STUDY MATERIAL:
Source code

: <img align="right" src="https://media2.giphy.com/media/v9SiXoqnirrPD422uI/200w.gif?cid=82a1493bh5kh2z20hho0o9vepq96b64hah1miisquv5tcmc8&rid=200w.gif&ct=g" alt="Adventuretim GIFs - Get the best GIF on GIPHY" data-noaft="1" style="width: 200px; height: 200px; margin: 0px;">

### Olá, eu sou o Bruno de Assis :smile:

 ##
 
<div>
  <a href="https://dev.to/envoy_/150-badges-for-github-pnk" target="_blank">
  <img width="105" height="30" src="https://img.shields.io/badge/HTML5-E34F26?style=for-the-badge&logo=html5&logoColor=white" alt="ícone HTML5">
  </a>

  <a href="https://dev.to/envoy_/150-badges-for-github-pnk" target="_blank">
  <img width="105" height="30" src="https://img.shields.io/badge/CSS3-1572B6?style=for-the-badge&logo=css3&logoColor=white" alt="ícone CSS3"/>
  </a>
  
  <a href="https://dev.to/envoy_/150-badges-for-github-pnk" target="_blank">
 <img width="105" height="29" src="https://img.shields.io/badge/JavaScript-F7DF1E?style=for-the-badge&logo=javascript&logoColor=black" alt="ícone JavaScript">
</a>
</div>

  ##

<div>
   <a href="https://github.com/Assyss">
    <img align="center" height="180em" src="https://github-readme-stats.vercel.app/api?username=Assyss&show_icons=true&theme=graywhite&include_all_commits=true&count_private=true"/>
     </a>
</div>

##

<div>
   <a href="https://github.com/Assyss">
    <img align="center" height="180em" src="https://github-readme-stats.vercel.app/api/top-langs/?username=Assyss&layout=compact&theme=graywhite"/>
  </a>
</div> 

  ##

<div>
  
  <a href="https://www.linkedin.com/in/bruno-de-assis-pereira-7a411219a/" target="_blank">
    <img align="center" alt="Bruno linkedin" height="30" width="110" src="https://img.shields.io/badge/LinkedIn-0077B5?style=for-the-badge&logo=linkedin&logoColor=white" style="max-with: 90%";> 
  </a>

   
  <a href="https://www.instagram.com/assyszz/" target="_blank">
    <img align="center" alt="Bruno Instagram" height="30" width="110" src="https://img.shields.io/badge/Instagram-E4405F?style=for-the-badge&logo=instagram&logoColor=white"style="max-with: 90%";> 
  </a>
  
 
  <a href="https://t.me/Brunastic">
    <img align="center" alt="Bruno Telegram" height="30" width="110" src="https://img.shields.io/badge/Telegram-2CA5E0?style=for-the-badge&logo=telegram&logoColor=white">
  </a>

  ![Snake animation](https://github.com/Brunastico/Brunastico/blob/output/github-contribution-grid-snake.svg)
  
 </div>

---

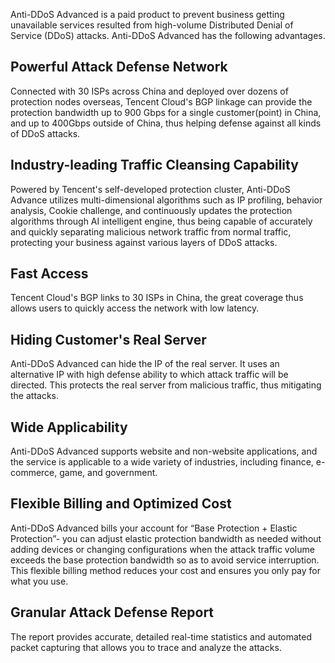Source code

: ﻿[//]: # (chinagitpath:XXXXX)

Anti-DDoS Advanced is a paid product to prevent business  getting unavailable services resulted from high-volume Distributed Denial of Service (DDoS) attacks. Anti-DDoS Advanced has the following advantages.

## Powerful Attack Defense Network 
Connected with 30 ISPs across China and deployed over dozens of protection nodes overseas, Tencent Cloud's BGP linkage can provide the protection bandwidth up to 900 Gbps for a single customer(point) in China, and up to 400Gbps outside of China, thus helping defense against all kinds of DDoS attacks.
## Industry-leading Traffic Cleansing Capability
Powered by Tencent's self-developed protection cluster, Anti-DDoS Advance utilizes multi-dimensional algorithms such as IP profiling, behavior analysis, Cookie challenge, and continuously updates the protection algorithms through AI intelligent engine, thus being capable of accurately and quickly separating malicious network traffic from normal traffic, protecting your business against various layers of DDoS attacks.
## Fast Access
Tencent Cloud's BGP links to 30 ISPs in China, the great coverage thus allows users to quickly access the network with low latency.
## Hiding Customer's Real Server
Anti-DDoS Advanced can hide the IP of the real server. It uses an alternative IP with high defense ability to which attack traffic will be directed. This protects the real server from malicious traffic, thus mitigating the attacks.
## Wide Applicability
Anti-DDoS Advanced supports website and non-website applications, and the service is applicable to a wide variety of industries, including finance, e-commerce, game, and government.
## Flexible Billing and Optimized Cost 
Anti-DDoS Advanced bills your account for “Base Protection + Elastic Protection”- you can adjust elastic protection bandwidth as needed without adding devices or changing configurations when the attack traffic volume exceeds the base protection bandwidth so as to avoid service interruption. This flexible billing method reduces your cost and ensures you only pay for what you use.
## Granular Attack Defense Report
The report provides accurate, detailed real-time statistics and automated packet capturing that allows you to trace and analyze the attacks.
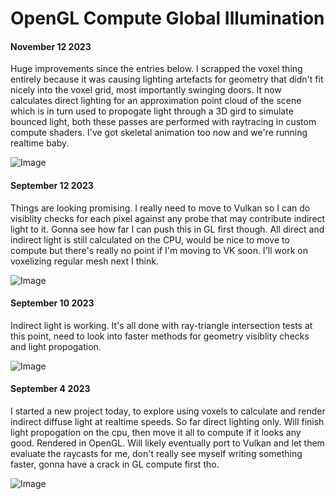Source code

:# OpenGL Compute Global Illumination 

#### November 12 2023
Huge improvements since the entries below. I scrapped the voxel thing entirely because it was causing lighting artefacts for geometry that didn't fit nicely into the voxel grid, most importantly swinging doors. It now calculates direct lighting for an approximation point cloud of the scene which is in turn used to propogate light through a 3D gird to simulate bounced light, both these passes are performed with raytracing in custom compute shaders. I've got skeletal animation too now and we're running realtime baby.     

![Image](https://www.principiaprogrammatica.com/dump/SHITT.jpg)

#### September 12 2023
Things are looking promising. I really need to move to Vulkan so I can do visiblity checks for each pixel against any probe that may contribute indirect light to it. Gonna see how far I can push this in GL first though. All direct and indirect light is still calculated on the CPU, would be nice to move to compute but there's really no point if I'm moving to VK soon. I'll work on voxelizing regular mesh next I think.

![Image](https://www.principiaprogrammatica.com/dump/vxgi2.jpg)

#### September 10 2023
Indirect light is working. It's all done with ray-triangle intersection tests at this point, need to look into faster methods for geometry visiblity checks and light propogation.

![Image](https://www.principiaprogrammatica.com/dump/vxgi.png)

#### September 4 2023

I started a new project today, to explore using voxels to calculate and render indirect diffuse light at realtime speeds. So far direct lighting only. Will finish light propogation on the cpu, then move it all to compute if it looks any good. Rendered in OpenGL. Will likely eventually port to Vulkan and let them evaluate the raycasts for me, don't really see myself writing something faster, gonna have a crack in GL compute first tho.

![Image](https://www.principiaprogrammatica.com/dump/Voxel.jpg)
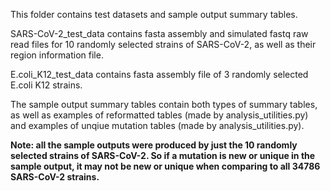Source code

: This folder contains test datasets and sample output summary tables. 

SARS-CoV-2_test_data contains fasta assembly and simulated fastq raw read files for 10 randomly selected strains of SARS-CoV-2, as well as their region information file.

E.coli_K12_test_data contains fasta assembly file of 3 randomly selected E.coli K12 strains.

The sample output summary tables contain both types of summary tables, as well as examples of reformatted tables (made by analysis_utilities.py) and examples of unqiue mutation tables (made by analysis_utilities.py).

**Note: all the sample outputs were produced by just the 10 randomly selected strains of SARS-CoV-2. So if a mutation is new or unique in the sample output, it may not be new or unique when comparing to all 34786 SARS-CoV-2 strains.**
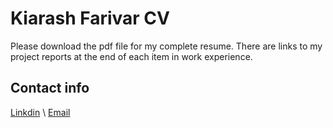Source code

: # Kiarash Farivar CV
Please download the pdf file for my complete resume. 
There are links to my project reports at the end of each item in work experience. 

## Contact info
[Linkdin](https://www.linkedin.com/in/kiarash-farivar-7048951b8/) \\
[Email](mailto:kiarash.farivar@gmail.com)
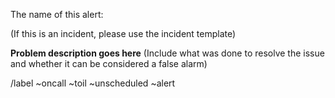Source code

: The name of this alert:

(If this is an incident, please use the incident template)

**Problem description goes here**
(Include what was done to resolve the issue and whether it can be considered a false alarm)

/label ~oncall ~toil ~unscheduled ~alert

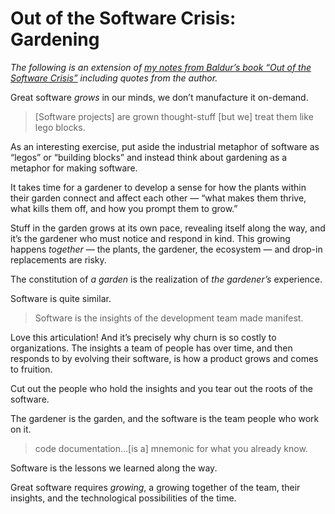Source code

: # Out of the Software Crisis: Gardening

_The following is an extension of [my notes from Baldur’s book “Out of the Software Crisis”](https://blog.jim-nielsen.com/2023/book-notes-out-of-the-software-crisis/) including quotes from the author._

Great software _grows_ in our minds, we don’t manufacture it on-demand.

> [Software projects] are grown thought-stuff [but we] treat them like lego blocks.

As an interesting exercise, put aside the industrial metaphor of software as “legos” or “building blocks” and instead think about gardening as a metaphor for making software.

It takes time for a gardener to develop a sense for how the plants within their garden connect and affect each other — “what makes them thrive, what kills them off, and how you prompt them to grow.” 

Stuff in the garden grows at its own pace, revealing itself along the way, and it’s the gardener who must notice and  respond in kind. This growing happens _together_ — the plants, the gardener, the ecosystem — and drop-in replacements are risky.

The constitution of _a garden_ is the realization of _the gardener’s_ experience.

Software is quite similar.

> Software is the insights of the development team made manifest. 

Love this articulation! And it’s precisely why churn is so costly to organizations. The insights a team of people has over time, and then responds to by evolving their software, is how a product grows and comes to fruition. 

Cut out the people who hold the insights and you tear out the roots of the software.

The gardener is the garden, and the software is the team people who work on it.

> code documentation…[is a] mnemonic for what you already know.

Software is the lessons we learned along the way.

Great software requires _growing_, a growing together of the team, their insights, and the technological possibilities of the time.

---

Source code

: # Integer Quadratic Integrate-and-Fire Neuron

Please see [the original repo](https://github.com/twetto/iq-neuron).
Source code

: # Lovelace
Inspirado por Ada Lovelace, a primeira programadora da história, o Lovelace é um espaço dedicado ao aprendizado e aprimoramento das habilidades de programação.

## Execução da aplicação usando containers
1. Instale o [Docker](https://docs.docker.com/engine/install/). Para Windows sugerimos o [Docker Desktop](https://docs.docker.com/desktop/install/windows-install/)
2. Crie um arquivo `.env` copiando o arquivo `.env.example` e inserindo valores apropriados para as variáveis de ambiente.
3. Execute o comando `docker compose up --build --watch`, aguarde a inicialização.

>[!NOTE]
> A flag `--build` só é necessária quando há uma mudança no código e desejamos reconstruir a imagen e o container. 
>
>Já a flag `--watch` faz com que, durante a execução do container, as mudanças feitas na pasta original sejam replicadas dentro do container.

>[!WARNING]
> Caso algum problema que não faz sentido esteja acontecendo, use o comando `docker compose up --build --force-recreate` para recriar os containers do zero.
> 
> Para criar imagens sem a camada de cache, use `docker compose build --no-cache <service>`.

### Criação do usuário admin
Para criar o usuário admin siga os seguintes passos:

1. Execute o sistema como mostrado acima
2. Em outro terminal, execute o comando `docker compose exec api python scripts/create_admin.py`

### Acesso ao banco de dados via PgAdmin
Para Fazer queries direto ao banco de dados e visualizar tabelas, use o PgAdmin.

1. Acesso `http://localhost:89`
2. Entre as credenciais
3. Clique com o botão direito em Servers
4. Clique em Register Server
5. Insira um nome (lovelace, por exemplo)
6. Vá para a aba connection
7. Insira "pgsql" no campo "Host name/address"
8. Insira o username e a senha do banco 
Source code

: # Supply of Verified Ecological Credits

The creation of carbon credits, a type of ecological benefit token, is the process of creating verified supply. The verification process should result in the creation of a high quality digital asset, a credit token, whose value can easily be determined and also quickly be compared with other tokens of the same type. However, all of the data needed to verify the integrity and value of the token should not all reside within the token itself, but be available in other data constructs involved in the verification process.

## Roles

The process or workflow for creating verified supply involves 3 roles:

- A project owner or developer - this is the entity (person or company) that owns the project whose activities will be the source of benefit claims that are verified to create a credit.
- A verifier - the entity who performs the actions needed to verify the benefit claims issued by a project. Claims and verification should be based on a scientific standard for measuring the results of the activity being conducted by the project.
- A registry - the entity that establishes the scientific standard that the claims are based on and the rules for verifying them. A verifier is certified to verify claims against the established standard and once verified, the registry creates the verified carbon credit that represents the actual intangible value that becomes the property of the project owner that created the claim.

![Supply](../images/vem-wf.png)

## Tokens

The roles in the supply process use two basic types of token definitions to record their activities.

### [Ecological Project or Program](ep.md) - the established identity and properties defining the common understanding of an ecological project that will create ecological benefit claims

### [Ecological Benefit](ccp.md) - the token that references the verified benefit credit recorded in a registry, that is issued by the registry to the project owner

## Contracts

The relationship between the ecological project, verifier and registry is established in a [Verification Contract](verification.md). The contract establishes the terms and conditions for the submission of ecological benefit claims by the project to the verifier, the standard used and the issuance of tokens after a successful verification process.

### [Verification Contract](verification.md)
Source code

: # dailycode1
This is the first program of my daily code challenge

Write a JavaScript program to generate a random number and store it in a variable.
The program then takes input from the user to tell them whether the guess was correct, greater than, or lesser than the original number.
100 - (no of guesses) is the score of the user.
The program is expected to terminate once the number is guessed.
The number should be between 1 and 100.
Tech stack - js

GOAL OF THE EXERCISE: Within the listing above, the lines from the one with "Please download the" through the one with "like lego blocks." are to be given again word for word. Do not include pictures.

EXERCISE RESPONSE:
Please download the pdf file for my complete resume. 
There are links to my project reports at the end of each item in work experience. 

## Contact info
[Linkdin](https://www.linkedin.com/in/kiarash-farivar-7048951b8/) \\
[Email](mailto:kiarash.farivar@gmail.com)
Source code

: The name of this alert:

(If this is an incident, please use the incident template)

**Problem description goes here**
(Include what was done to resolve the issue and whether it can be considered a false alarm)

/label ~oncall ~toil ~unscheduled ~alert

Source code

: # Out of the Software Crisis: Gardening

_The following is an extension of [my notes from Baldur’s book “Out of the Software Crisis”](https://blog.jim-nielsen.com/2023/book-notes-out-of-the-software-crisis/) including quotes from the author._

Great software _grows_ in our minds, we don’t manufacture it on-demand.

> [Software projects] are grown thought-stuff [but we] treat them like lego blocks.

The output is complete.